**PROBLEM REQUIREMENTS:** Each line in the listing below that contains "policy" should be returned.
--- START ---
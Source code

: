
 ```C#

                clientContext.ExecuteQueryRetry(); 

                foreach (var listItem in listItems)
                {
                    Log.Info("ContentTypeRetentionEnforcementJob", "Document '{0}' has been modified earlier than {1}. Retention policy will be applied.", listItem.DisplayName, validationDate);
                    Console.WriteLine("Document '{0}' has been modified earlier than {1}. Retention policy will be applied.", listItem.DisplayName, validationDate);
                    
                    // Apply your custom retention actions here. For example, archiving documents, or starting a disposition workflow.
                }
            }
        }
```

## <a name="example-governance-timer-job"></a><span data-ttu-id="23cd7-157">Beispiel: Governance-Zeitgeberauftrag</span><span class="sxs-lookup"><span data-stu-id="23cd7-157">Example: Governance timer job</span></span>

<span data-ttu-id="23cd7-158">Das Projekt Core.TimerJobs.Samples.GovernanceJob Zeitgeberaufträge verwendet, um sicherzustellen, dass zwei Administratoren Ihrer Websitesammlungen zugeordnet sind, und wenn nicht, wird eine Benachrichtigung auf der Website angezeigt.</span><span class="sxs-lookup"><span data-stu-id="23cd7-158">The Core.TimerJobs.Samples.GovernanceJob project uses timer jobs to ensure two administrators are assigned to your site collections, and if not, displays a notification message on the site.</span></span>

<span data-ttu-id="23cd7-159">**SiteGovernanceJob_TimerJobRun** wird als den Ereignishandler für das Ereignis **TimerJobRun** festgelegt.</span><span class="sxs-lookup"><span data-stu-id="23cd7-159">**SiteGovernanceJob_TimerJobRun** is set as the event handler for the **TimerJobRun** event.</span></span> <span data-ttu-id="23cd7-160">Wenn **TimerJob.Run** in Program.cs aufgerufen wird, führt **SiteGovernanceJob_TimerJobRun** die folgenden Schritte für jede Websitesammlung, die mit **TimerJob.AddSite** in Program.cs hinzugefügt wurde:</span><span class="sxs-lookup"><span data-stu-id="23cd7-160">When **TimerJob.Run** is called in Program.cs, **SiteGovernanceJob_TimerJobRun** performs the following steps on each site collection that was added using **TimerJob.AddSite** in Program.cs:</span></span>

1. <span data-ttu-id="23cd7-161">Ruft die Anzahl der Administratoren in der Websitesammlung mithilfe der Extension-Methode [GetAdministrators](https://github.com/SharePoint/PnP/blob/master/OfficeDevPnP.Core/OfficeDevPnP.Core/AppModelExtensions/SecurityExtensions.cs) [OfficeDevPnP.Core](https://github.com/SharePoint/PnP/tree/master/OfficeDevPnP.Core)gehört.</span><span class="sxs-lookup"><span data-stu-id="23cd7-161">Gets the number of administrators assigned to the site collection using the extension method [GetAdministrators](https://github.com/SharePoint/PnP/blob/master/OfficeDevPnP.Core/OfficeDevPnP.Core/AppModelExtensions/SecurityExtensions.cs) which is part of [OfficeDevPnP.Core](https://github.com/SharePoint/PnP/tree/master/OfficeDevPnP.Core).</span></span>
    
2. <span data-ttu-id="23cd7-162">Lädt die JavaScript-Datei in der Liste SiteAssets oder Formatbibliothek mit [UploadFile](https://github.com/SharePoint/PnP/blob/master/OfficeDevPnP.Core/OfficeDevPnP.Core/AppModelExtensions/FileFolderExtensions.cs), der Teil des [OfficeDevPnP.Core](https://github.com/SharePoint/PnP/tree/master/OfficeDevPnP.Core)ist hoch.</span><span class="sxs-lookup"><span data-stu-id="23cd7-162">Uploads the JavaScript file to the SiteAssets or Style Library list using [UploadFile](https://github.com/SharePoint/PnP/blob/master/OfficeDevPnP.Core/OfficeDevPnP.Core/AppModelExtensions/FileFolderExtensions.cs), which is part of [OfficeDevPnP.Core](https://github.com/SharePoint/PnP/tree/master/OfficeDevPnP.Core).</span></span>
--- END ---
**TASK RESPONSE:**
                    Log.Info("ContentTypeRetentionEnforcementJob", "Document '{0}' has been modified earlier than {1}. Retention policy will be applied.", listItem.DisplayName, validationDate);
                    Console.WriteLine("Document '{0}' has been modified earlier than {1}. Retention policy will be applied.", listItem.DisplayName, validationDate);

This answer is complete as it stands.